Task goal → Only those lines running from the start of the listing below through the line that holds "anderes waren, nämlichg" are to be written out, exactly and in full.

Extracted data →
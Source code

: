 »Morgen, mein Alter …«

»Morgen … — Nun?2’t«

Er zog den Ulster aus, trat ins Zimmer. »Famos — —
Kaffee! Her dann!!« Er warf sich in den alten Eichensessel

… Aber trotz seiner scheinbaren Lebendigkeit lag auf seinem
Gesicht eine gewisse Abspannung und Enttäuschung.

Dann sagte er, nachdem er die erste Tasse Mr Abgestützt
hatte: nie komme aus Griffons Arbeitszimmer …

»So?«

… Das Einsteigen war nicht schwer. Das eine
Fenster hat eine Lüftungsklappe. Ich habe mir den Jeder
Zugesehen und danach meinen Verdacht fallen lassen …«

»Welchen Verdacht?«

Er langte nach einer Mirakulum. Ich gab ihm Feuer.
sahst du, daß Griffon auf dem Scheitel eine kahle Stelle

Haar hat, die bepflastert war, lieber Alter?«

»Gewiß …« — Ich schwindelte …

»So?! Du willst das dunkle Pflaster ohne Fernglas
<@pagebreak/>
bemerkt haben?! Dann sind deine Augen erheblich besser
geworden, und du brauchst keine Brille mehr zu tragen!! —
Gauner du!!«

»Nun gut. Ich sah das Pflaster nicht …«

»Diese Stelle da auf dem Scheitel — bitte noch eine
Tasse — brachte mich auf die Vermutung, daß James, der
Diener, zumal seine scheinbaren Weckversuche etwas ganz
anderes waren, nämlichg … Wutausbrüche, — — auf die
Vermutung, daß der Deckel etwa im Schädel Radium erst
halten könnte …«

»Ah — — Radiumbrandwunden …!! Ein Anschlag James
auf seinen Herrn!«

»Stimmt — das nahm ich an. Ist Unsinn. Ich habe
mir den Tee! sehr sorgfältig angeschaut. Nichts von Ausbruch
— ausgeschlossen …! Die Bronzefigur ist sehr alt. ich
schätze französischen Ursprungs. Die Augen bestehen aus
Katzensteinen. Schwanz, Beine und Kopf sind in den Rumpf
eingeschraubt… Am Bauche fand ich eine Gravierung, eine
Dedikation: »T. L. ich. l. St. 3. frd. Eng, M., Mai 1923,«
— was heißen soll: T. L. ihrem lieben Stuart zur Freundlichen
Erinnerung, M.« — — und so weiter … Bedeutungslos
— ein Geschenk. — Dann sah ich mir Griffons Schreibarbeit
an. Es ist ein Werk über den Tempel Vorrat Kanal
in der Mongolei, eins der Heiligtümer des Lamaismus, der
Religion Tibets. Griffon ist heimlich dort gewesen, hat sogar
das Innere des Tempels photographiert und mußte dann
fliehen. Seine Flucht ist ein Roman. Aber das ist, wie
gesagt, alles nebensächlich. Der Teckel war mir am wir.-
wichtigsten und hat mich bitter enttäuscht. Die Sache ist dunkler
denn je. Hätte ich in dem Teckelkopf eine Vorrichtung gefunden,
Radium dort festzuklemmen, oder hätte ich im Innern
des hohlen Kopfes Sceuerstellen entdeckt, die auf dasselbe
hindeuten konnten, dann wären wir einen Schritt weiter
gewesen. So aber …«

Finished exercise →
Source code

: »Morgen, mein Alter …«

»Morgen … — Nun?2’t«

Er zog den Ulster aus, trat ins Zimmer. »Famos — —
Kaffee! Her dann!!« Er warf sich in den alten Eichensessel

… Aber trotz seiner scheinbaren Lebendigkeit lag auf seinem
Gesicht eine gewisse Abspannung und Enttäuschung.

Dann sagte er, nachdem er die erste Tasse Mr Abgestützt
hatte: nie komme aus Griffons Arbeitszimmer …

»So?«

… Das Einsteigen war nicht schwer. Das eine
Fenster hat eine Lüftungsklappe. Ich habe mir den Jeder
Zugesehen und danach meinen Verdacht fallen lassen …«

»Welchen Verdacht?«

Er langte nach einer Mirakulum. Ich gab ihm Feuer.
sahst du, daß Griffon auf dem Scheitel eine kahle Stelle

Haar hat, die bepflastert war, lieber Alter?«

»Gewiß …« — Ich schwindelte …

»So?! Du willst das dunkle Pflaster ohne Fernglas
<@pagebreak/>
bemerkt haben?! Dann sind deine Augen erheblich besser
geworden, und du brauchst keine Brille mehr zu tragen!! —
Gauner du!!«

»Nun gut. Ich sah das Pflaster nicht …«

»Diese Stelle da auf dem Scheitel — bitte noch eine
Tasse — brachte mich auf die Vermutung, daß James, der
Diener, zumal seine scheinbaren Weckversuche etwas ganz
anderes waren, nämlichg … Wutausbrüche, — — auf die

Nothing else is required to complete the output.